Apr 18, 2026· 7 min read· #kubernetes#debugging#production
Prerequisiteskubectl basicsKubernetes cluster accessService/Endpoint concepts

The pager went off at 3:04 AM. payment-api was in CrashLoopBackOff, restarting every 90 seconds. The alert that fired said "pod not ready" — useless. It told me what, not why. Here is the exact sequence I ran, and why it found the root cause in 8 minutes.

Step 1 — Confirm the blast radius

eknatha@prod ~
$ kubectl get pods -n payment-svc
payment-api-6d4f9b 0/1 CrashLoopBackOff 7 3m

Seven restarts in three minutes. The restart count is the single most useful number on this screen — it tells you the pod starts, runs briefly, then dies. That rules out image-pull and scheduling problems immediately.

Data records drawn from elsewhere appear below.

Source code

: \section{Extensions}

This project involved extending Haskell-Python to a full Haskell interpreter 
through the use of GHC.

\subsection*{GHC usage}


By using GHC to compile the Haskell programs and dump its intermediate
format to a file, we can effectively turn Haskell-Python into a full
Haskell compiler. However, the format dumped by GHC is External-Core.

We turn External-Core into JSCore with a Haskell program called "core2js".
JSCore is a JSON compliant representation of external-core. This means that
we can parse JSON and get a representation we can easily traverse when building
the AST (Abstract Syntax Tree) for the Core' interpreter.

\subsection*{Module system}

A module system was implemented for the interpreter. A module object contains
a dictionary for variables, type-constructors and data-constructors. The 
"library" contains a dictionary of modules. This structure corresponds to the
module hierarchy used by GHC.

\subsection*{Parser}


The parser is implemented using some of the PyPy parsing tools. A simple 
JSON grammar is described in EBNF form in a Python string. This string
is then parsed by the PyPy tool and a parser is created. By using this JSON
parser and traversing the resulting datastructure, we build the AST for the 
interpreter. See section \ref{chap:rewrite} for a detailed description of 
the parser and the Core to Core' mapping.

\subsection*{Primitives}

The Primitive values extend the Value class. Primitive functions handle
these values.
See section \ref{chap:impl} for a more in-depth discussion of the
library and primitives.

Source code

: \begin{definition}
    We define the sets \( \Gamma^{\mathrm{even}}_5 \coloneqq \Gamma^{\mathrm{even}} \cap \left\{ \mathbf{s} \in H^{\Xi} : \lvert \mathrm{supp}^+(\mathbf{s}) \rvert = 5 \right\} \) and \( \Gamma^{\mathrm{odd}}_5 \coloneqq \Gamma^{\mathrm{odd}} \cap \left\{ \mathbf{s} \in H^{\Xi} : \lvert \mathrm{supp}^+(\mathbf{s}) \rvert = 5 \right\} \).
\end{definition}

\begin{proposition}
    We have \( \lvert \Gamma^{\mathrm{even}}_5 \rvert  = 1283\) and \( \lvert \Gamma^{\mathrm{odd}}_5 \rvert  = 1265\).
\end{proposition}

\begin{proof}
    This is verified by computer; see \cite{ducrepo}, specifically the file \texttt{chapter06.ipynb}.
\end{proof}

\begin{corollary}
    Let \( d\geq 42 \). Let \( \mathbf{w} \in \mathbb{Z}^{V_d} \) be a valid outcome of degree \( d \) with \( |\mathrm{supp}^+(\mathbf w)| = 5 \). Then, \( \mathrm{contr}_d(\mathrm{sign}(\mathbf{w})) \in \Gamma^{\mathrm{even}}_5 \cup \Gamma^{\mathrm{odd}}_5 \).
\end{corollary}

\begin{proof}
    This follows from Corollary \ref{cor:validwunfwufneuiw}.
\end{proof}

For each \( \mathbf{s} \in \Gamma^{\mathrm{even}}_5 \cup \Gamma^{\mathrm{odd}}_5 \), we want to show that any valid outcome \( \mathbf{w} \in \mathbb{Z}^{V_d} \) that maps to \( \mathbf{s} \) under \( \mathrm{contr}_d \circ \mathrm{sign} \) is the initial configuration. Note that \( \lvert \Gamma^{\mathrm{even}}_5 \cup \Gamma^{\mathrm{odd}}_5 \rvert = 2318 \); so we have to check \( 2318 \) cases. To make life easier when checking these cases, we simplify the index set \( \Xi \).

Step 2 — Read the previous container's logs

A crashing pod's current logs are often empty — it hasn't gotten far enough to log anything. The --previous flag reads the last terminated container instead:

eknatha@prod ~
$ kubectl logs payment-api-6d4f9b --previous
FATAL: Cannot connect to postgresdial tcp: connection refused

So the app dies on startup because it can't reach Postgres. But Postgres was healthy. The connection was being refused, not timing out — meaning nothing was listening at that address.

Step 3 — Inspect the Service the app dials

eknatha@prod ~
$ kubectl describe svc postgres-svc -n payment-svc
Endpoints: <none> ← found it

Endpoints: <none> is the smoking gun. A Service with no endpoints routes to nothing — every connection gets refused. The Service exists, but it's matching zero pods.

Step 4 — Why are there no endpoints?

A Service finds pods by label selector. If the selector doesn't match any running pod's labels, you get an empty endpoint list:

eknatha@prod ~
$ kubectl get svc postgres-svc -o jsonpath='{.spec.selector}'
{"app":"postgres-db"}
$ kubectl get pods -l app=postgres -n payment-svc
NAME READY STATUSpostgres-0 1/1 Running

There it is. The Service selects app=postgres-db. The actual pod is labelled app=postgres. Someone renamed the deployment label weeks ago and never updated the Service. It only surfaced now because the payment pod restarted and re-resolved DNS.

The fix

eknatha@prod ~
$ kubectl patch svc postgres-svc -n payment-svc \
-p '{"spec":{"selector":{"app":"postgres"}}}'service/postgres-svc patched

Endpoints populated instantly, the payment pod's next restart succeeded, and the CrashLoop cleared.

Why this will happen again

A selector mismatch produces no error anywhere. The Service is valid YAML. The pod is healthy. There's no event, no warning — just an empty endpoint list that silently black-holes traffic. The lesson: when a client gets connection refused to an in-cluster Service, check Endpoints: before anything else. Nine times out of ten it's <none>, and the cause is a label that drifted.